In my casually-chosen list of influential public intellectuals from the last twenty years, I represented Christianity with Fr. James Martin, Rod Dreher, Charles Taylor, David Bentley Hart and Tim Keller. I picked Taylor because he’s the scholar who’s produced something closest to a conventional definition of an Important Work, 2007’s A Secular Age, and Keller because he’s the most mainstream embodiment of the Calvinist revival within evangelicalism. But I picked Hart, Dreher and Martin because their work — more popular in the latter two cases, more idiosyncratic in Hart’s case — seems especially responsive to the dilemmas that confront Christian thinkers right now, and the challenges facing Biblical religion amid the decadence of its stepchild, liberalism.
Those dilemmas follow from the prior quarter-century of Christian argumentation about the church and the culture, when the most influential religious intellectuals were neoconservatives of various descriptions (you can take Richard John Neuhaus as a paradigmatic case) who felt that Christian thinkers and activists in the 1960s and 1970s had taken a wrong turn: In trying to make Christianity relevant to secular liberalism or to the revolutionary left, they had allowed the faith to be swallowed by politics, its doctrines effaced and its supernaturalism tamed. The neoconservative answer, then, was a vigorous reassertion of Christian distinctives — but not, crucially, in order to overthrow liberalism itself. Rather, the goal was to return the liberal order to the road it had seemingly been taking prior to the revolutions of the later 1960s, to a path where Christianity and liberalism need not be enemies or rivals, but could meet instead as cooperators and friends.
This neoconservatism still has partisans and influence, but in the last two decades it has fallen on hard times. (A good part of the controversy surrounding a figure like David French reflects the fact that he still hews to the basic synthesis when so many others have abandoned it.) In resisting capture by left-wing politics and liberal culture, much of religious conservatism has seemingly fallen into right-wing political captivity instead, dividing conservative Christians against one another in response. In seeking to call liberalism back to its mid-century form the neoconservatives had some successes (a resilient pro-life movement, some victories for religious liberty) but many conspicuous debacles. And the general effort to re-evangelize American culture has been undercut by scandals within the Christian churches (the Catholic sex abuse crisis above all), overwhelmed by social and technological changes, undermined by persistent racial divisions, and impeded by the stumbling block of the sexual revolution.
From this apparent cul-de-sac, what is to be done?
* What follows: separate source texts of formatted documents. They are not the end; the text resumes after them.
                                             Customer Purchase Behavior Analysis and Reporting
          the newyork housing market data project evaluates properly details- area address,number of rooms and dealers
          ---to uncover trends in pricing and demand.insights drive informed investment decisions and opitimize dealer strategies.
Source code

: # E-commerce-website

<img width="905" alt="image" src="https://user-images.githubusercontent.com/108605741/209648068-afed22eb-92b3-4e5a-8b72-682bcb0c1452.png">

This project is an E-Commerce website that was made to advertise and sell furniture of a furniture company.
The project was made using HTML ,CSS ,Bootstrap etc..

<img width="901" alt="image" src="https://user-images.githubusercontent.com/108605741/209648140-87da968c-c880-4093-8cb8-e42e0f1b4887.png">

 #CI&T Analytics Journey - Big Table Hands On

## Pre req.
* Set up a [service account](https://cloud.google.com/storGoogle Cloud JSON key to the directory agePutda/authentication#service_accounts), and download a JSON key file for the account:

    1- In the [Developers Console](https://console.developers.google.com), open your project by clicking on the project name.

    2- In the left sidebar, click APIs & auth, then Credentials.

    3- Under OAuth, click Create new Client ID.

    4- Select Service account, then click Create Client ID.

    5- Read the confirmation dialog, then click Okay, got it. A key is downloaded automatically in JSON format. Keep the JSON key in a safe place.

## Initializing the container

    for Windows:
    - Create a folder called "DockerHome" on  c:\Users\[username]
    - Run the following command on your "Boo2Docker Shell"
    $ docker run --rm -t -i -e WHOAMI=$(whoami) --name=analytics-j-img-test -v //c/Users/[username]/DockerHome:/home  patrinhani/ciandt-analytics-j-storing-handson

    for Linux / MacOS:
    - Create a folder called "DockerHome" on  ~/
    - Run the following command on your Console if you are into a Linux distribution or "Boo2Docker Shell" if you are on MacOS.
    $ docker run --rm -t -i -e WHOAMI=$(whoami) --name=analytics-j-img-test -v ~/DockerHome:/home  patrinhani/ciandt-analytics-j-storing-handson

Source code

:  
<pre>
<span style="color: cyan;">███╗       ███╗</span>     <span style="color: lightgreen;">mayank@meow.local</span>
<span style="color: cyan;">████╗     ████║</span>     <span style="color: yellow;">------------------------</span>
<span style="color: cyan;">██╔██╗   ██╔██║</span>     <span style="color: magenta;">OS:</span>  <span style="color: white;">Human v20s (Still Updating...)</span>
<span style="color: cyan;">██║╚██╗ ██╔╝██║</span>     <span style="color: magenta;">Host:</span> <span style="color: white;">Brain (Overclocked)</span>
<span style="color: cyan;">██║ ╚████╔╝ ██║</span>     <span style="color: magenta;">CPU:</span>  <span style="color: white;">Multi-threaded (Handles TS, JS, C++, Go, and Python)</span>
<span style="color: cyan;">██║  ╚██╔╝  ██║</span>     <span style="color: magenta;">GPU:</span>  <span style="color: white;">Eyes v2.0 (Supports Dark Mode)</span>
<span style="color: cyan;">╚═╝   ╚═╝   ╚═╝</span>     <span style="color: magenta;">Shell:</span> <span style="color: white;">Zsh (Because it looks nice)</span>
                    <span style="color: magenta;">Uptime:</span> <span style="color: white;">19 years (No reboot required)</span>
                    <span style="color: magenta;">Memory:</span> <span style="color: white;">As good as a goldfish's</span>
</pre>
Well, one possibility is to go back to the ideas that the neoconservatives rejected or critiqued. That’s arguably what you find, in different forms, in the recent work of Hart and Father Martin (with Pope Francis looming behind them as a spiritual inspiration): New attempts at moral or theological adaptation, new attempts to find common ground with liberalism or to embrace some of the commitments of the left. This is not, crucially, an adaptation to secularism and anti-supernaturalism; that road I think almost everyone concedes is the deadest of dead ends. Instead in Martin’s writings and ministry you see an attempt to stretch, expand or adapt the Christian tradition sufficiently so that much of the sexual revolution, with abortion as the major exception, can be encompassed and accepted: Maybe not always formally, with new dogmatic pronouncements to contradict the old ones, but at least in a de facto way, with a theology of welcome that resolves the tensions between the church and post-1960s sexual culture and enables Christianity to breathe and preach anew.
In Hart’s recent development you have something a bit stranger, befitting his distinctive style: His famous combativeness against secularism and atheism has been joined to a newer combativeness against certain traditional Christian ideas — the doctrine of hell, in particular — and in favor of a more radical style of Christian politics, socialistic with a soft spot for #fullCommunism. He’s too prickly to be the leader of a movement (Martin is a conciliator, Hart is … not), but he’s an illustrative figure for a tendency that seems common among younger Mainline Protestants (and also some questing Catholics and evangelicals). They want to be more orthodox than, say, John Shelby Spong or James Pike; they want to be politically radical and they definitely don’t want to be Republicans; and they want space to reinterpret Christian tradition in a way that keeps the Resurrection and the miracles but leaves room for the revision of key moral and doctrinal points.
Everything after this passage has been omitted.